Este cuidado por el detalle lo convierte en uno de esos bares con encanto que se alejan del bullicio urbano, ofreciendo un refugio en un entorno natural fantástico. Es un lugar pensado para ser un punto de encuentro para los locales y un atractivo para visitantes, donde ya se han realizado eventos como presentaciones de libros, demostrando su vocación de dinamizador cultural en la zona.
Aspectos a Considerar Antes de la Visita
A pesar de sus múltiples puntos fuertes, existen factores que los potenciales clientes deben tener en cuenta. La ubicación en una zona rural de Riotorto implica que el acceso depende en gran medida del transporte privado. No es un bar céntrico, por lo que requiere una planificación específica para llegar.
Por otro lado, una opinión reciente señala que el lugar podría estar aún en proceso de restauración, con "algunas obras" pendientes. Si bien esto sugiere una mejora y expansión continuas, podría suponer una pequeña inconveniencia para quienes esperen encontrar el proyecto completamente finalizado. Es aconsejable quizás confirmar el estado actual al momento de reservar.
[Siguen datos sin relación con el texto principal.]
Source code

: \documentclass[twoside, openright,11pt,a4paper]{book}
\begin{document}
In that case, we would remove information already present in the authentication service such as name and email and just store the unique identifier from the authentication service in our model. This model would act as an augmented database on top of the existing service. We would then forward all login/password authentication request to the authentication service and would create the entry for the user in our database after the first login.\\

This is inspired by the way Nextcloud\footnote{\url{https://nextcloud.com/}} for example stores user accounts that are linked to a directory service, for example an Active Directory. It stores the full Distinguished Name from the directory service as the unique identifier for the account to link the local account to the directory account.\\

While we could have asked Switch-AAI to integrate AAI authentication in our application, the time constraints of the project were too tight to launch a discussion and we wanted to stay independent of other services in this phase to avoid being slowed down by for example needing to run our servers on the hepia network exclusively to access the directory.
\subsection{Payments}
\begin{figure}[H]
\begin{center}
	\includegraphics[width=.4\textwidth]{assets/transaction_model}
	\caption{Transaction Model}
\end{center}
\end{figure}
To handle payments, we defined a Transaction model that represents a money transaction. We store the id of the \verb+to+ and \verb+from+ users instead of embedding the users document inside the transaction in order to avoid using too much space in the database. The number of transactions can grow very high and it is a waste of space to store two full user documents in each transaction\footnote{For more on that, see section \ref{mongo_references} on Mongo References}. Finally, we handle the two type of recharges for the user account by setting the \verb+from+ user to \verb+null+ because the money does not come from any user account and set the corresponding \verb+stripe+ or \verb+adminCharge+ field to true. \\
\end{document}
Finalmente, el modelo de negocio está claramente enfocado en la producción y degustación de sidra. Aunque algunas reseñas mencionan la posibilidad de disfrutar de tapas como quesos gallegos o pulpo, la información disponible no detalla una oferta gastronómica amplia y constante. Los visitantes que busquen un bar de tapas con una carta extensa deben tener en cuenta que el protagonismo aquí lo tienen las bebidas. La experiencia se centra en la cata y la compra de producto para llevar (curbside pickup), más que en un servicio de restauración completo.
Final
La Bodega don Pedro Leivas es una propuesta de alto valor para un público específico. Es el destino ideal para entusiastas de la sidra artesanal, amantes de la arquitectura tradicional y aquellos que buscan bares rurales con una historia y un producto auténtico. Su ambiente acogedor y su entorno paisajístico son sus grandes fortalezas. Sin embargo, su accesibilidad limitada, su enfoque especializado en la bebida y la posibilidad de encontrarse con obras de mejora son aspectos a valorar. Es un establecimiento con una identidad muy definida, que ofrece una experiencia memorable para quien sabe a lo que va: a disfrutar de una sidra de autor en el corazón de la Galicia rural.